### Task
Return each line of the records holding the string "spazio".
━━ Given data
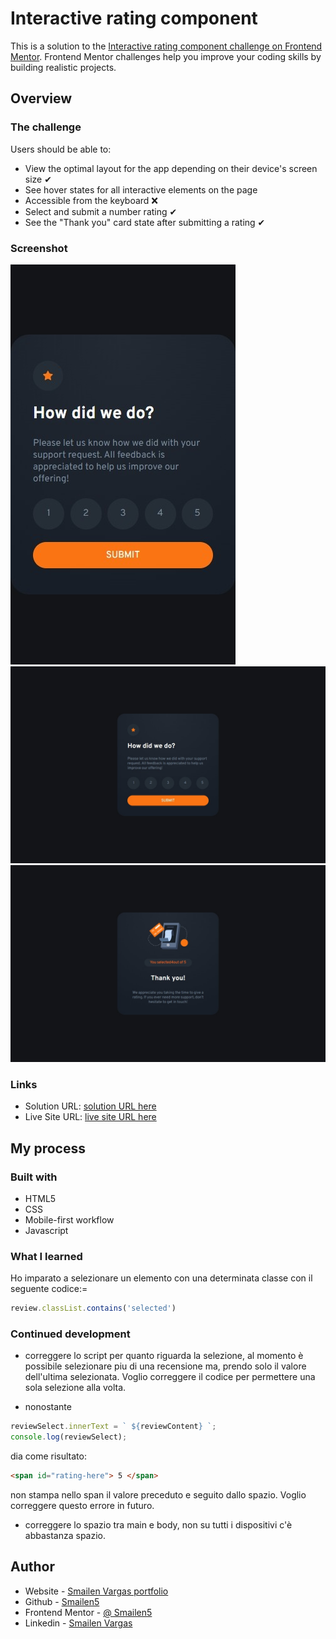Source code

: # Interactive rating component

This is a solution to the [Interactive rating component challenge on Frontend Mentor](https://www.frontendmentor.io/challenges/interactive-rating-component-koxpeBUmI). Frontend Mentor challenges help you improve your coding skills by building realistic projects. 


## Overview

### The challenge

Users should be able to:

- View the optimal layout for the app depending on their device's screen size ✔
- See hover states for all interactive elements on the page
- Accessible from the keyboard ❌
- Select and submit a number rating ✔
- See the "Thank you" card state after submitting a rating ✔

### Screenshot

![smartphone](./screenshot/smartphone.jpeg)
![desktop](./screenshot/desktop.jpeg)
![desktop](./screenshot/desktop%20message.jpeg)


### Links

- Solution URL: [solution URL here](https://github.com/Smailen5/Frontend-Mentor-Challenge/tree/main/interactive-rating-component-main-main)
- Live Site URL: [live site URL here](https://smailen5.github.io/Frontend-Mentor-Challenge/interactive-rating-component-main-main/)

## My process

### Built with

- HTML5
- CSS
- Mobile-first workflow
- Javascript


### What I learned

Ho imparato a selezionare un elemento con una determinata classe con il seguente codice:=

```js
review.classList.contains('selected')
```


### Continued development

- correggere lo script per quanto riguarda la selezione, al momento è possibile selezionare piu di una recensione ma, prendo solo il valore dell'ultima selezionata. Voglio correggere il codice per permettere una sola selezione alla volta.

- nonostante 
```js
reviewSelect.innerText = ` ${reviewContent} `;
console.log(reviewSelect);
```
dia come risultato:
```html
<span id="rating-here"> 5 </span>
```

non stampa nello span il valore preceduto e seguito dallo spazio. Voglio correggere questo errore in futuro.
- correggere lo spazio tra main e body, non su tutti i dispositivi c'è abbastanza spazio.


## Author

- Website - [Smailen Vargas portfolio](https://smailenvargas.com/)
- Github - [Smailen5](https://github.com/Smailen5)
- Frontend Mentor - [@ Smailen5](https://www.frontendmentor.io/profile/Smailen5)
- Linkedin - [Smailen Vargas](https://www.linkedin.com/in/smailen-vargas/)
━━━━
### Reply to the task
non stampa nello span il valore preceduto e seguito dallo spazio. Voglio correggere questo errore in futuro.
- correggere lo spazio tra main e body, non su tutti i dispositivi c'è abbastanza spazio.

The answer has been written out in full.